But bitcoin isn't "pegged" to dollars.  In fact, if Bitcoin was pegged to dollars, it would be a heck of a lot more viable as money than it is now.

What you really mean, I assume, is that everyone is "converting" to dollars.  But why is that the problem?  People can use whatever currency they want can't they?  If we audit and end the fed, then what?  There would still, I imagine, be some kind of "dollar".  There would still be banking, and likely there would still be bitcoin.

I'm completely against this half-baked argument of "fiat dollars are dominant, must destroy before anything else will work" because it's false.  It's not an educated position and it's certainly not a strategy.  Remove the fed from the problem, imagine an empty slate.  What would we build?  What would it look like?  Then just build it.  What are we waiting for?

Bitcoin I see as a good pivot towards sound money, not because it's suitable as money in my personal opinion, but by understanding its qualities and its economics, it gives us a thing to compare against.

We have the Fed.  We have Bitcoin.  The sound money people don't seem to agree with either of these.  One is centrally controlled, one is decentralized I think about as much as we can expect anything to ever be.  So is the solution not somewhere along this spectrum?

----------


## anaconda

$1517.66 right now...

https://www.coinbase.com/charts

----------


## dannno

> Gold has an inflation rate?  I didn't realize we made advances in alchemy.
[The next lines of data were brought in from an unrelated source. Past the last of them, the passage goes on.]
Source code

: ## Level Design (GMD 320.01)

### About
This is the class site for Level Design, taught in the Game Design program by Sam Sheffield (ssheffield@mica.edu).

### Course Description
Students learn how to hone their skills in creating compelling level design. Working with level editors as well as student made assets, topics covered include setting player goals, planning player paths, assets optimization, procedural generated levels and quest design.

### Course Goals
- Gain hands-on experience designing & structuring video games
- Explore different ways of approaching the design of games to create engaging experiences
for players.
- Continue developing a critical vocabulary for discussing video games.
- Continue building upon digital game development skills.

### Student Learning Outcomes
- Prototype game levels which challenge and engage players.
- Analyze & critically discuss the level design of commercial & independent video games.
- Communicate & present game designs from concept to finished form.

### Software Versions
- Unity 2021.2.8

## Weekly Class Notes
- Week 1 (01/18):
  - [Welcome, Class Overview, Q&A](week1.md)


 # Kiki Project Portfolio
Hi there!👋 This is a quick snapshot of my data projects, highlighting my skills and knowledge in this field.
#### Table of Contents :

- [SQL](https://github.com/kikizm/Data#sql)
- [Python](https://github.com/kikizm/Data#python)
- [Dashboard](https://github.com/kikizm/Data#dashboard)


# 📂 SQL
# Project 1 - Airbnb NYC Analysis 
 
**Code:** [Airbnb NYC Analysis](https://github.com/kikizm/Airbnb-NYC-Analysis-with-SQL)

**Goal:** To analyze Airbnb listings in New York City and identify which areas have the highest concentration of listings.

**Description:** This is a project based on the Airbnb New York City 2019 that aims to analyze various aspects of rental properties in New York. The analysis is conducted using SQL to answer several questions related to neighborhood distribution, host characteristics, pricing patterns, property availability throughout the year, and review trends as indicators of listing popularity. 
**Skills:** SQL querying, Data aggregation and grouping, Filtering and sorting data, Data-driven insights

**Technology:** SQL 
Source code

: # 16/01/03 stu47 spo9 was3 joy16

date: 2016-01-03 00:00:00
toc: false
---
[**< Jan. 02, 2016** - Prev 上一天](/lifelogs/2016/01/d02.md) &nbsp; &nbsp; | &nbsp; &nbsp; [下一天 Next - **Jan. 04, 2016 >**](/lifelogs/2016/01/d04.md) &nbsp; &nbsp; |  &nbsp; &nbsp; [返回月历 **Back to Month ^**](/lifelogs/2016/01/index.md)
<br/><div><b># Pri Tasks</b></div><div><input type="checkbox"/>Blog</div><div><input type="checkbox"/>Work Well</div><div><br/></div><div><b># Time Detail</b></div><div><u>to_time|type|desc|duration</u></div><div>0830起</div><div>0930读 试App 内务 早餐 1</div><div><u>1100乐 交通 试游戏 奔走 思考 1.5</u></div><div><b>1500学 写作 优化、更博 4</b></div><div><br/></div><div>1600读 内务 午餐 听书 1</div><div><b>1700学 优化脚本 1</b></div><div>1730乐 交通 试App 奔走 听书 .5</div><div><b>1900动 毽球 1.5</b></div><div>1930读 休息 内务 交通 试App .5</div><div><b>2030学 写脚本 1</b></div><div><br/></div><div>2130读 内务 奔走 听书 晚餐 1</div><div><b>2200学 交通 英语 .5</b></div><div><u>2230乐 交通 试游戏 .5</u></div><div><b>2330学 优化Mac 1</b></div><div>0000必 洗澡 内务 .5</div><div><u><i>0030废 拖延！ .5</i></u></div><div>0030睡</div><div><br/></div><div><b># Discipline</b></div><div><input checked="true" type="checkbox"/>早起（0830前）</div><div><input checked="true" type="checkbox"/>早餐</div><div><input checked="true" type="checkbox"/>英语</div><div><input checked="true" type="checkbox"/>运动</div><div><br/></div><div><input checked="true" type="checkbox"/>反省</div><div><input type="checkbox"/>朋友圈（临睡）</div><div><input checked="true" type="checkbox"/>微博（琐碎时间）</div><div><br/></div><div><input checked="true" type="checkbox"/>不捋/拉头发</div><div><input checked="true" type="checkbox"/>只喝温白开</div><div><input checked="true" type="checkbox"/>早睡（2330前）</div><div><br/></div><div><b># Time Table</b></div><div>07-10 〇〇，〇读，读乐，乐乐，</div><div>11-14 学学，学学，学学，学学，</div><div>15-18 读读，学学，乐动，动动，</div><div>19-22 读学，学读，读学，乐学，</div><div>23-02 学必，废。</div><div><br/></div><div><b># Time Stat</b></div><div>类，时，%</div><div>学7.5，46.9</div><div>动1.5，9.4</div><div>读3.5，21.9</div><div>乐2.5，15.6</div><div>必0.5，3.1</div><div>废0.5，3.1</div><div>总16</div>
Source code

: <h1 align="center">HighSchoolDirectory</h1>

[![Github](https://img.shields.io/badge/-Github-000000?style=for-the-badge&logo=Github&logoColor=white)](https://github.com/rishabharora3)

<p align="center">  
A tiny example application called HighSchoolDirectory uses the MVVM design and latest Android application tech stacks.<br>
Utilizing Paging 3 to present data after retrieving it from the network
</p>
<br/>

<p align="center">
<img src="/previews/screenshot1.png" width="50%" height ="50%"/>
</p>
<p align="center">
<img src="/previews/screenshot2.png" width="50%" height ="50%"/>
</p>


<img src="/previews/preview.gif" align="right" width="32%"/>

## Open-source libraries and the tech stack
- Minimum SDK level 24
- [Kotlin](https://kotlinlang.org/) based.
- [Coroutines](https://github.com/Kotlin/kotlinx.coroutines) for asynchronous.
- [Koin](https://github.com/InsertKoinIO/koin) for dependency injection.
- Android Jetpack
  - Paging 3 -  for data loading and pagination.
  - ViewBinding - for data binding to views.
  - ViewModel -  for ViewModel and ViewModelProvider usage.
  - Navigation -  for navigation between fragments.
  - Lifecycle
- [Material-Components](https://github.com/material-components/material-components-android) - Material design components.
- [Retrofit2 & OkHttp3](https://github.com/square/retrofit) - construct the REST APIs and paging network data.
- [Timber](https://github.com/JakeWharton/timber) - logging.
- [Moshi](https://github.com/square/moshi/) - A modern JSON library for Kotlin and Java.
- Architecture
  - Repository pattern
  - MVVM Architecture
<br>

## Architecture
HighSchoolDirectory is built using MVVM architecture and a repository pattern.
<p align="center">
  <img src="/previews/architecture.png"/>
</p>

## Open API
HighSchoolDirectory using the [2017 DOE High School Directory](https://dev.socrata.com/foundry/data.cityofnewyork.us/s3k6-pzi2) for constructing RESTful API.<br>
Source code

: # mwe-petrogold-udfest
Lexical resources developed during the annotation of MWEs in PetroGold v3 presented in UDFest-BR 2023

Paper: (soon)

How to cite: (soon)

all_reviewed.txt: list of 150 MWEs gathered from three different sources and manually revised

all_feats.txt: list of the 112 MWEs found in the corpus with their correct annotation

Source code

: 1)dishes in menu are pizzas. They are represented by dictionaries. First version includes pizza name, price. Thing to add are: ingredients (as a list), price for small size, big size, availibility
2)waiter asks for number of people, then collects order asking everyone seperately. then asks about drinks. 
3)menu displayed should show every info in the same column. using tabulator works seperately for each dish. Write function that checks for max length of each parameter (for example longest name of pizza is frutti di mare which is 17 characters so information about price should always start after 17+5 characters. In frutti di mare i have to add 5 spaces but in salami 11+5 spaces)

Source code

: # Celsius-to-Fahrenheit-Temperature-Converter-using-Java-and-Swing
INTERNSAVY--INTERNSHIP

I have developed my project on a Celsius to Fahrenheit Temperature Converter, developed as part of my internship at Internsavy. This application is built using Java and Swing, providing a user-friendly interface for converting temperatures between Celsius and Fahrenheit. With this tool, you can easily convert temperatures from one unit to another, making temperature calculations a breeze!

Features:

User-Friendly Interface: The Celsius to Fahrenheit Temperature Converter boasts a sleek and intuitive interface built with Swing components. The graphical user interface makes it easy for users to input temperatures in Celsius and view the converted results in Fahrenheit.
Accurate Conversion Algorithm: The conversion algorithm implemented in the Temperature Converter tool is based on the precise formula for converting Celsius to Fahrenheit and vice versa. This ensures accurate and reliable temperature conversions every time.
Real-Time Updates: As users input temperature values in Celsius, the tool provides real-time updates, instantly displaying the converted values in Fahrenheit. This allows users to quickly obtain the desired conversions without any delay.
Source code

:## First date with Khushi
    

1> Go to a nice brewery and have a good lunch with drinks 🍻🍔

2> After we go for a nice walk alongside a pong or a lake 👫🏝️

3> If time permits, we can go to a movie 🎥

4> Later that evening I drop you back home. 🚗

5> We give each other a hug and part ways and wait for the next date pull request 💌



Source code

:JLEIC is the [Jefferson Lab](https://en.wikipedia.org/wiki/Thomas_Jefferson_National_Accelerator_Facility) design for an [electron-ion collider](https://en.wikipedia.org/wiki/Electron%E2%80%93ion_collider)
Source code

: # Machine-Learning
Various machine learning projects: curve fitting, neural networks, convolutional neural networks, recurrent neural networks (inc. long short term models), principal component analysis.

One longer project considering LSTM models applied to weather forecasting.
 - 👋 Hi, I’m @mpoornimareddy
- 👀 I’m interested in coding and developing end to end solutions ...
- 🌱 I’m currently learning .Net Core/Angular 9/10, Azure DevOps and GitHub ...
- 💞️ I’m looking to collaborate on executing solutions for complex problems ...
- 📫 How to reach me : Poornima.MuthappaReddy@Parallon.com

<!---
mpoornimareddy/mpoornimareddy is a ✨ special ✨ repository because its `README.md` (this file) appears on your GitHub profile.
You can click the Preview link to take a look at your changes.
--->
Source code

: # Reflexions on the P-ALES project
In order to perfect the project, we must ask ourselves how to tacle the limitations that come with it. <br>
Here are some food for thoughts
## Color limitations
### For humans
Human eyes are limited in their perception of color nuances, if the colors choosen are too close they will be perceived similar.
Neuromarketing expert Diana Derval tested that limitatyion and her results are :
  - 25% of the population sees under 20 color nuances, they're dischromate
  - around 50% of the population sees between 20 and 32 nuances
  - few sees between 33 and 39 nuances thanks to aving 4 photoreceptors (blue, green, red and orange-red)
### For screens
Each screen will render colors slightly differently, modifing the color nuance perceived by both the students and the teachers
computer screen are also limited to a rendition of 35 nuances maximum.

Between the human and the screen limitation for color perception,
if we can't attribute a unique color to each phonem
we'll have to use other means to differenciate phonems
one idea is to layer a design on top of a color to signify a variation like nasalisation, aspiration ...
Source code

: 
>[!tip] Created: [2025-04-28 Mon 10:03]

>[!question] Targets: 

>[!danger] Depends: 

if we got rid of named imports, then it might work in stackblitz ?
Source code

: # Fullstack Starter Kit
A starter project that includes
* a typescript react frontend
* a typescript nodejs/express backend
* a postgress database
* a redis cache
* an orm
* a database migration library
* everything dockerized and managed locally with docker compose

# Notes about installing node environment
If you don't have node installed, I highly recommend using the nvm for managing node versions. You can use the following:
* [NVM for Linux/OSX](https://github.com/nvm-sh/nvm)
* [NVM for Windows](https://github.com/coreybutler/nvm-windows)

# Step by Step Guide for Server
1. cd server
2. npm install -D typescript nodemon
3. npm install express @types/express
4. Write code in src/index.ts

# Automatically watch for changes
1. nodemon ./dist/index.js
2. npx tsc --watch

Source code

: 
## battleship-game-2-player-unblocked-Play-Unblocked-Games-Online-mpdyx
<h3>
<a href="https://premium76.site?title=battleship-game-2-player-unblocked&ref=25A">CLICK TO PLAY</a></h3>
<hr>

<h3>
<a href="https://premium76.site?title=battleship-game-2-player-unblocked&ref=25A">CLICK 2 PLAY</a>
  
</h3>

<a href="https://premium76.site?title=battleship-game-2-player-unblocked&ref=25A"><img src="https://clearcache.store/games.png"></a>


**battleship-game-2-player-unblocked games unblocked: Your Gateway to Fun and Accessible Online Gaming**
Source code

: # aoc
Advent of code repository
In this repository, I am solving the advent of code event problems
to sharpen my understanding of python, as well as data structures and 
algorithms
It's mined. It costs money to mine gold. It costs money to mine bitcoin.

----------


## wizardwatson

> It's mined. It costs money to mine gold. It costs money to mine bitcoin.


Good point.  It is analogous on that count as well.  Thanks for contributing to the discussion.

But technically you aren't mining bitcoin, you're mining blocks, and bitcoin is the reward.  Subtle but important difference.

So "gold mining" isn't really inflation.  Whereas the initial distribution of Bitcoins via block mining rewards is controlled inflation.

But I'll let you be right this time as a reward for posting.

----------


## eleganz

Speculative bubble is a yes and no.

Who is buying at 1566???

I think there will definitely be a correction in the short-term but the biggest question is how high will it go before correction sets in?  Once the scaling issue is resolved, BTC will head to 2000 and above.

----------


## RonPaulIsGreat

> What volume as a percentage of total market cap is traded every day?
> 
> What percent of transactions are for actual goods and services?
> 
> What is the inflation rate of BTC?
> 
> 
> 
> I still maintain, the only really novel thing about crypto is what makes it crypto, the blockchain.  Bitcoins "value" while not entirely unsustainable, is not based on natural bitcoin economics.  It is currently a speculative bubble by all definitions of the word.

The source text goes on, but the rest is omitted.